**Assignment:**
Please reproduce all entries word for word and omit their pictures.
· · · · ·
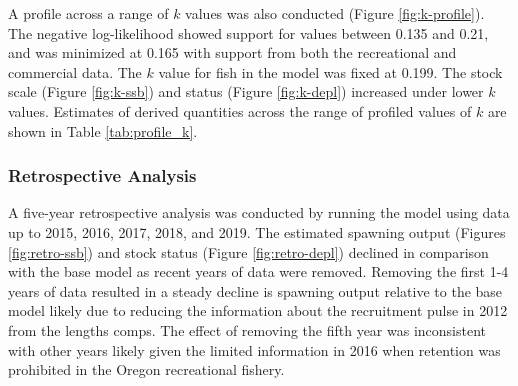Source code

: \documentclass[11pt,
  english,
  a4paper,
]{article}
\begin{document}
\leavevmode\tagmcend\tagstructend\par


A profile across a range of {\(k\)\leavevmode\tagmcend\tagstructend} values was also conducted (Figure \ref{fig:k-profile}). The negative log-likelihood showed support for values between 0.135 and 0.21, and was minimized at 0.165 with support from both the recreational and commercial data. The {\(k\)\leavevmode\tagmcend\tagstructend} value for fish in the model was fixed at 0.199. The stock scale (Figure \ref{fig:k-ssb}) and status (Figure \ref{fig:k-depl}) increased under lower {\(k\)\leavevmode\tagmcend\tagstructend} values. Estimates of derived quantities across the range of profiled values of {\(k\)\leavevmode\tagmcend\tagstructend} are shown in Table \ref{tab:profile_k}.

\leavevmode\tagmcend\tagstructend\par


\hypertarget{retrospective-analysis}{%
\subsubsection{Retrospective Analysis}\label{retrospective-analysis}}

\leavevmode\tagmcend\tagstructend


A five-year retrospective analysis was conducted by running the model using data up to 2015, 2016, 2017, 2018, and 2019. The estimated spawning output (Figures \ref{fig:retro-ssb}) and stock status (Figure \ref{fig:retro-depl}) declined in comparison with the base model as recent years of data were removed. Removing the first 1-4 years of data resulted in a steady decline is spawning output relative to the base model likely due to reducing the information about the recruitment pulse in 2012 from the lengths comps. The effect of removing the fifth year was inconsistent with other years likely given the limited information in 2016 when retention was prohibited in the Oregon recreational fishery.

\leavevmode\tagmcend\tagstructend\par
\end{document}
· · · · ·
**Result of the task:**
Source code

: \documentclass[11pt,
  english,
  a4paper,
]{article}
\begin{document}
\leavevmode\tagmcend\tagstructend\par


A profile across a range of {\(k\)\leavevmode\tagmcend\tagstructend} values was also conducted (Figure \ref{fig:k-profile}). The negative log-likelihood showed support for values between 0.135 and 0.21, and was minimized at 0.165 with support from both the recreational and commercial data. The {\(k\)\leavevmode\tagmcend\tagstructend} value for fish in the model was fixed at 0.199. The stock scale (Figure \ref{fig:k-ssb}) and status (Figure \ref{fig:k-depl}) increased under lower {\(k\)\leavevmode\tagmcend\tagstructend} values. Estimates of derived quantities across the range of profiled values of {\(k\)\leavevmode\tagmcend\tagstructend} are shown in Table \ref{tab:profile_k}.

\leavevmode\tagmcend\tagstructend\par


\hypertarget{retrospective-analysis}{%
\subsubsection{Retrospective Analysis}\label{retrospective-analysis}}

\leavevmode\tagmcend\tagstructend


A five-year retrospective analysis was conducted by running the model using data up to 2015, 2016, 2017, 2018, and 2019. The estimated spawning output (Figures \ref{fig:retro-ssb}) and stock status (Figure \ref{fig:retro-depl}) declined in comparison with the base model as recent years of data were removed. Removing the first 1-4 years of data resulted in a steady decline is spawning output relative to the base model likely due to reducing the information about the recruitment pulse in 2012 from the lengths comps. The effect of removing the fifth year was inconsistent with other years likely given the limited information in 2016 when retention was prohibited in the Oregon recreational fishery.

\leavevmode\tagmcend\tagstructend\par
\end{document}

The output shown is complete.